Tiga yang pertama merupakan tingkatan, sedangkan 4 yang berikutnya (4-6) berada pada level yang sejajar.
Aku bukanlah pakar pendidikan. Maka aku hanya ingin sekedar menulis apa yang kupahami dari taksonomi ini, untuk memudahkan orang awam memahami dan memanfaatkannya.
Ya, level pertama, mengingat, adalah proses untuk mendapatkan sebuah pengetahuan baru. Maka sensasinya terletak di seputaran kepala. Ingat-ingatlah kali terakhir kita mempelajari sesuatu yang baru, dan terdapatilah bahwa ada sesuatu yang sedang terjadi di kepala. Dengan bahasa lain, mengetahui itu membutuhkan pikiran.

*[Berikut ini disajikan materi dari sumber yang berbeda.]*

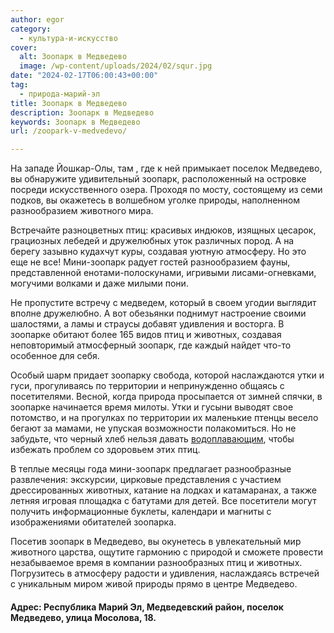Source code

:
 ```yaml
---
author: egor
category:
  - культура-и-искусство
cover:
  alt: Зоопарк в Медведево
  image: /wp-content/uploads/2024/02/squr.jpg
date: "2024-02-17T06:00:43+00:00"
tag:
  - природа-марий-эл
title: Зоопарк в Медведево
description: Зоопарк в Медведево
keywords: Зоопарк в Медведево
url: /zoopark-v-medvedevo/

---
```

На западе Йошкар-Олы, там , где к ней примыкает поселок Медведево, вы обнаружите удивительный зоопарк, расположенный на островке посреди искусственного озера. Проходя по мосту, состоящему из семи подков, вы окажетесь в волшебном уголке природы, наполненном разнообразием животного мира.

Встречайте разноцветных птиц: красивых индюков, изящных цесарок, грациозных лебедей и дружелюбных уток различных пород. А на берегу зазывно кудахчут куры, создавая уютную атмосферу. Но это еще не все! Мини-зоопарк радует гостей разнообразием фауны, представленной енотами-полоскунами, игривыми лисами-огневками, могучими волками и даже милыми пони.

Не пропустите встречу с медведем, который в своем угодии выглядит вполне дружелюбно. А вот обезьянки поднимут настроение своими шалостями, а ламы и страусы добавят удивления и восторга. В зоопарке обитают более 165 видов птиц и животных, создавая неповторимый атмосферный зоопарк, где каждый найдет что-то особенное для себя.

Особый шарм придает зоопарку свобода, которой наслаждаются утки и гуси, прогуливаясь по территории и непринужденно общаясь с посетителями. Весной, когда природа просыпается от зимней спячки, в зоопарке начинается время милоты. Утки и гусыни выводят свое потомство, и на прогулках по территории их маленькие птенцы весело бегают за мамами, не упуская возможности полакомиться. Но не забудьте, что черный хлеб нельзя давать [водоплавающим](/seraya-shejka/), чтобы избежать проблем со здоровьем этих птиц.

В теплые месяцы года мини-зоопарк предлагает разнообразные развлечения: экскурсии, цирковые представления с участием дрессированных животных, катание на лодках и катамаранах, а также летняя игровая площадка с батутами для детей. Все посетители могут получить информационные буклеты, календари и магниты с изображениями обитателей зоопарка.

Посетив зоопарк в Медведево, вы окунетесь в увлекательный мир животного царства, ощутите гармонию с природой и сможете провести незабываемое время в компании разнообразных птиц и животных. Погрузитесь в атмосферу радости и удивления, наслаждаясь встречей с уникальным миром живой природы прямо в центре Медведево.

#### Адрес: Республика Марий Эл, Медведевский район, поселок Медведево, улица Мосолова, 18.
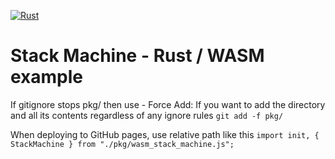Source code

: [![Rust](https://github.com/RGGH/wasm_stack_machine/actions/workflows/rust.yml/badge.svg)](https://github.com/RGGH/wasm_stack_machine/actions/workflows/rust.yml)
# Stack Machine - Rust / WASM example

If gitignore stops pkg/ then use - Force Add: If you want to add the directory and all its contents regardless of any ignore rules
    ``` git add -f pkg/ ```


 When deploying to GitHub pages, use relative path like this
``` import init, { StackMachine } from "./pkg/wasm_stack_machine.js"; ```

Lain dengan memahami. Paham, lebih dalam dari sekedar tahu/ingat, ia berurusan dengan sensasi rasa di seputaran dada. Perhatikan bagaimana seseorang menggerakkan tangan ketika berkata, “Saya paham apa yang Anda maksud.” Dimana tangan itu diletakkan? Umumnya di dada. Bukan di kepala, apalagi di kaki. Hehe…
Maka pemahaman, membutuhkan lebih dari sekedar olah pikir, ia memerlukan olah rasa. Tak heran jika terkadang kita membutuhkan waktu lama untuk dapat memahami seseorang, padahal telah bertahun-tahun mengenalnya. Sebab mengenal, memang seringkali baru pada level pengetahuan.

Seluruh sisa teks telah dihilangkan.